# Installationsprobleme mit Photoshop CS3



## G0dLik3 (5. August 2007)

hi leute,
ich habe mir heute photoshop cs3 gedownloadet aber wenn ich es starte kommt da:
kann photoshop nicht initalisieren , weil die datei nicht gefunden werden konnte
need help,
hier is n screenshot
http://img388.imageshack.us/my.php?image=errormi1. png


----------



## Markus Kolletzky (5. August 2007)

Hallo,

als erstes möchte ich Dich bitten, die hier gängige Netiquette zu beachten.
Speziell den Punkt der Groß- und Kleinschreibung solltest Du Dir nochmal genau durchlesen.

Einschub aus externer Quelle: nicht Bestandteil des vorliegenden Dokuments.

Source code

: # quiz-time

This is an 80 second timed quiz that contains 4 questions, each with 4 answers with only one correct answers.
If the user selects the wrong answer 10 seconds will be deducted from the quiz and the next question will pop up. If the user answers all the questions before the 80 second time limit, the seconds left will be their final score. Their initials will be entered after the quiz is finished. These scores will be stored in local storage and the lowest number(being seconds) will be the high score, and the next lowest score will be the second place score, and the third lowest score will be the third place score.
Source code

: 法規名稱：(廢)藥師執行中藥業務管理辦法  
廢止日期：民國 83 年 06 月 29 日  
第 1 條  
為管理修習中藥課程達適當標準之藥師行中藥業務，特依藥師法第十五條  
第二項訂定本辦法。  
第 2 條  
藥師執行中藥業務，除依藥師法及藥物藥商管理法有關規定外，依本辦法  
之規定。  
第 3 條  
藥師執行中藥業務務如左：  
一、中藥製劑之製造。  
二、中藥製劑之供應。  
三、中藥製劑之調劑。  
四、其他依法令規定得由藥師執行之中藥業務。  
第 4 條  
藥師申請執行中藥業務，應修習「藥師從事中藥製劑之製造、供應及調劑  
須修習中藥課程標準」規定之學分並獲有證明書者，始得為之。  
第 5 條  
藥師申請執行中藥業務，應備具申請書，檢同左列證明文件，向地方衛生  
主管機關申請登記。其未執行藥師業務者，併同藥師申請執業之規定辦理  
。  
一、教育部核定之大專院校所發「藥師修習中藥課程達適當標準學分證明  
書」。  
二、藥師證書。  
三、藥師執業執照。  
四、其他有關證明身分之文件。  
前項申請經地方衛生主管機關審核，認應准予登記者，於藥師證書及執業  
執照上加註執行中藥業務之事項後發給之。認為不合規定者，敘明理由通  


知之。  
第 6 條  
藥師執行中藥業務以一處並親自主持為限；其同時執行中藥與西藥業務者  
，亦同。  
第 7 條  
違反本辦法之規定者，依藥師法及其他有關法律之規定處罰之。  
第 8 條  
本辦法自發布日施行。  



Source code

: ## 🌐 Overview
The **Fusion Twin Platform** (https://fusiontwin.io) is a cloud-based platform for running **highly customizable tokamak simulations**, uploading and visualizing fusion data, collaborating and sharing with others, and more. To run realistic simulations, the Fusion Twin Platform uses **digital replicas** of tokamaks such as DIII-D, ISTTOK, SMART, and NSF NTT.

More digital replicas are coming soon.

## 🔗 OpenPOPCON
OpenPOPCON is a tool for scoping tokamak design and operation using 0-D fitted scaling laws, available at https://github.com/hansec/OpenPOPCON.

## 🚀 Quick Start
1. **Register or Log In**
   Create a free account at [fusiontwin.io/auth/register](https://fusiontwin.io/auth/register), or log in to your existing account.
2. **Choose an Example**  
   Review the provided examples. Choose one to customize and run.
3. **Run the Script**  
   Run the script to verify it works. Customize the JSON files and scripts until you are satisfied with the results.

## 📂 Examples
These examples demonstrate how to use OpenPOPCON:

Zum Thema noch eine kurze Frage vorab: Vollversion oder Demoversion?

Grüße


----------



## G0dLik3 (5. August 2007)

Demo Version


----------



## Markus Kolletzky (5. August 2007)

Dann installier's mal neu.


----------



## G0dLik3 (5. August 2007)

Geht trotzdem nicht


----------



## Markus Kolletzky (5. August 2007)

Dann bleibt Dir noch der Adobe Support, an den Du Dich wenden kannst.

Noch ein kleiner Tipp für Deinen weiteren Forenwerdegang:
Normalerweise funktioniert das Prinzip hier nach dem Motto "Gibst Du Dir keine Mühe,
geb ich mir auch keine.". Und wenn da ein Thread daher kommt, bei der die Antworten
bei Nachfragen einfach nur dahingerotzt werden, wirst Du es schwer haben, kompetente
 Lösungen vorgeschlagen zu bekommen. In diesem Sinne wirst Du jetzt von mir keine
Antworten mehr erwarten können.

Liebe Grüße


----------



## G0dLik3 (5. August 2007)

Trotzdem Danke


----------